→ Task details:
Below are some entries. Repeat exactly the lines from the one with "and is usually" through the one with "Simulated raw data", and only those.

· · ·

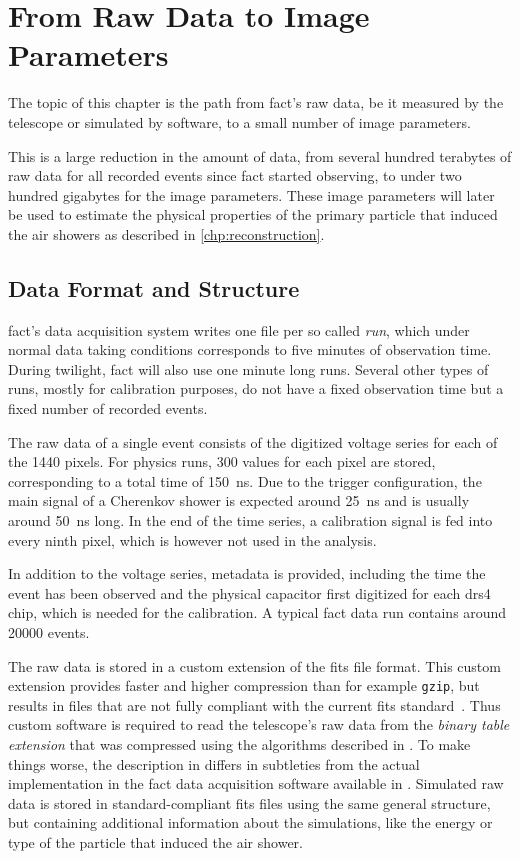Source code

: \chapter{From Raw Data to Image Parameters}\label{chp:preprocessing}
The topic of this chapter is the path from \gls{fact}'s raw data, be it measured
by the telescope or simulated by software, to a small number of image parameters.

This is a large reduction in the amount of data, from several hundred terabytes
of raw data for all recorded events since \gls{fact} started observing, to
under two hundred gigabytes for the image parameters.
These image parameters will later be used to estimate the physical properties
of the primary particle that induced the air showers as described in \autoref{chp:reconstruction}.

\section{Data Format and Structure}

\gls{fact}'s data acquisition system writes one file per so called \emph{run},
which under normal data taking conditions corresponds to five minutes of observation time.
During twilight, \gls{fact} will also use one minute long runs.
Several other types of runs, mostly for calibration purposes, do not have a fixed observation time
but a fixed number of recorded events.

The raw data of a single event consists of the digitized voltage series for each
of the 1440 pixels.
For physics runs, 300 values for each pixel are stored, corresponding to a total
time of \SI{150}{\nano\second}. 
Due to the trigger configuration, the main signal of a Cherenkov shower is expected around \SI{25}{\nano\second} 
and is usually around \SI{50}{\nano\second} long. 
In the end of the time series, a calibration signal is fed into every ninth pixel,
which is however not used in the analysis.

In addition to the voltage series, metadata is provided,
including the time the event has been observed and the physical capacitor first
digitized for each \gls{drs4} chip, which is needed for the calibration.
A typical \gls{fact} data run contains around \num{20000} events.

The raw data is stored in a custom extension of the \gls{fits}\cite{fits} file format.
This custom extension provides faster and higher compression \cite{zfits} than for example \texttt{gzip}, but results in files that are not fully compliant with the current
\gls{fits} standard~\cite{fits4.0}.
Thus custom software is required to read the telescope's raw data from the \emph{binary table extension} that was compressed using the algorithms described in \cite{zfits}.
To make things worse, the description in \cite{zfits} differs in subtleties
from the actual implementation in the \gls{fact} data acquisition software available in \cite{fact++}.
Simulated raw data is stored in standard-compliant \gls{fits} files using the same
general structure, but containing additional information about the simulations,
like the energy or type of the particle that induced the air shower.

· · ·

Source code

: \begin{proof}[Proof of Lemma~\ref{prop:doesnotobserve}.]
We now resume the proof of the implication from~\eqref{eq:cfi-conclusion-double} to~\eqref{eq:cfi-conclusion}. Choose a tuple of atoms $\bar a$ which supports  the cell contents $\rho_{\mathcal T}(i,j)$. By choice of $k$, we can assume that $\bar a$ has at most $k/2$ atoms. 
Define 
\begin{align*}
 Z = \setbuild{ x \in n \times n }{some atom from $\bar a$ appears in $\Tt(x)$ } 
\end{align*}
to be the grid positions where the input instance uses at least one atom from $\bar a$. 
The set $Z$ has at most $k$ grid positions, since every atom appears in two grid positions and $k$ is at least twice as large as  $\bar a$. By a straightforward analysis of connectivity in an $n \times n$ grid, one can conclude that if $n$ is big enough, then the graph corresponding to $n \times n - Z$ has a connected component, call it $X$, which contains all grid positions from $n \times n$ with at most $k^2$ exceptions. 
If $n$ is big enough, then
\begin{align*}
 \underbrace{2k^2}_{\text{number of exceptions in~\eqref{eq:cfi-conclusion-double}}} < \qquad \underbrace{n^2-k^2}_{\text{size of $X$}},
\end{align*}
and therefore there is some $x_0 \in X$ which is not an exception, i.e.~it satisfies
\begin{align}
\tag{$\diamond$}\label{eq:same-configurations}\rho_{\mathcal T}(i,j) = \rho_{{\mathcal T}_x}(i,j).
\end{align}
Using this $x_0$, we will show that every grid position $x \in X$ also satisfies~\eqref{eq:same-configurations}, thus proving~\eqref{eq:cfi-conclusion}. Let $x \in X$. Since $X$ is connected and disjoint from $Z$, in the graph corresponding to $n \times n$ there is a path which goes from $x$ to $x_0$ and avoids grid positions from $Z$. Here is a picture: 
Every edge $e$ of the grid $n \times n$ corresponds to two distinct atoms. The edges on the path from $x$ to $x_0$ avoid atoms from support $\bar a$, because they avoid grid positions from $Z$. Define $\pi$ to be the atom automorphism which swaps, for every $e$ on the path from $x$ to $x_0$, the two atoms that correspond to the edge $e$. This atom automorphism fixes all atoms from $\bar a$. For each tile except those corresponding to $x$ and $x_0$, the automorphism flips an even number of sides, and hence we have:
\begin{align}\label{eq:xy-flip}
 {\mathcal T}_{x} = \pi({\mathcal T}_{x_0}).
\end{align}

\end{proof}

· · ·

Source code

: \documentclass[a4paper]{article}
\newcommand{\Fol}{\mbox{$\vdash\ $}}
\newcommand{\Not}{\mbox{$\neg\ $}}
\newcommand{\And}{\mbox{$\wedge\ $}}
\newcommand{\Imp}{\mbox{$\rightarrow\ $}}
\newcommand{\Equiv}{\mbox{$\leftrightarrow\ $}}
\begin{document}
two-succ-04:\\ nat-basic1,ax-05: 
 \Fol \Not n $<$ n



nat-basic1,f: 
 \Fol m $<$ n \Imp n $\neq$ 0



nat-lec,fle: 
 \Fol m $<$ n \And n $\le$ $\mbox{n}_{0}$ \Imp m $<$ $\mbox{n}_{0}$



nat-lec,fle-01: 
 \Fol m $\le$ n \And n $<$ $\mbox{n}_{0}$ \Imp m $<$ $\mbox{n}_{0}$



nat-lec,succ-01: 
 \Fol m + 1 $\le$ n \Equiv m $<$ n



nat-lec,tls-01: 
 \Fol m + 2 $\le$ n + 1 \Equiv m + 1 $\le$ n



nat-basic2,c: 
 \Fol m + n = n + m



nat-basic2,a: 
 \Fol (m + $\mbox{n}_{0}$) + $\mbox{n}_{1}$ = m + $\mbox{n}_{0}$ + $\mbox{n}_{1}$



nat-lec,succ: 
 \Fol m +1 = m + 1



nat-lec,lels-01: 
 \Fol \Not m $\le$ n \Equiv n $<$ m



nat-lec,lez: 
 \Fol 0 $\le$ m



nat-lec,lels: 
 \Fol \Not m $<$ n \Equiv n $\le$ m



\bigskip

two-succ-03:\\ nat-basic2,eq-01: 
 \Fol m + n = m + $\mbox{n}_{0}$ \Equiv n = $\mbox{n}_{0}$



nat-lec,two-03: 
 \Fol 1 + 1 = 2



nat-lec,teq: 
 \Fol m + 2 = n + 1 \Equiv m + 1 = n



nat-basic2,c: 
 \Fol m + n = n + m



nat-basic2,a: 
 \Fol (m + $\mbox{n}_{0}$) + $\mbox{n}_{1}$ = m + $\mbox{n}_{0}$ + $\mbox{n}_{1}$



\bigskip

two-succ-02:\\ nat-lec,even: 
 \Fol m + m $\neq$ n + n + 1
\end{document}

· · ·

→ Your solution:
and is usually around \SI{50}{\nano\second} long. 
In the end of the time series, a calibration signal is fed into every ninth pixel,
which is however not used in the analysis.

In addition to the voltage series, metadata is provided,
including the time the event has been observed and the physical capacitor first
digitized for each \gls{drs4} chip, which is needed for the calibration.
A typical \gls{fact} data run contains around \num{20000} events.

The raw data is stored in a custom extension of the \gls{fits}\cite{fits} file format.
This custom extension provides faster and higher compression \cite{zfits} than for example \texttt{gzip}, but results in files that are not fully compliant with the current
\gls{fits} standard~\cite{fits4.0}.
Thus custom software is required to read the telescope's raw data from the \emph{binary table extension} that was compressed using the algorithms described in \cite{zfits}.
To make things worse, the description in \cite{zfits} differs in subtleties
from the actual implementation in the \gls{fact} data acquisition software available in \cite{fact++}.
Simulated raw data is stored in standard-compliant \gls{fits} files using the same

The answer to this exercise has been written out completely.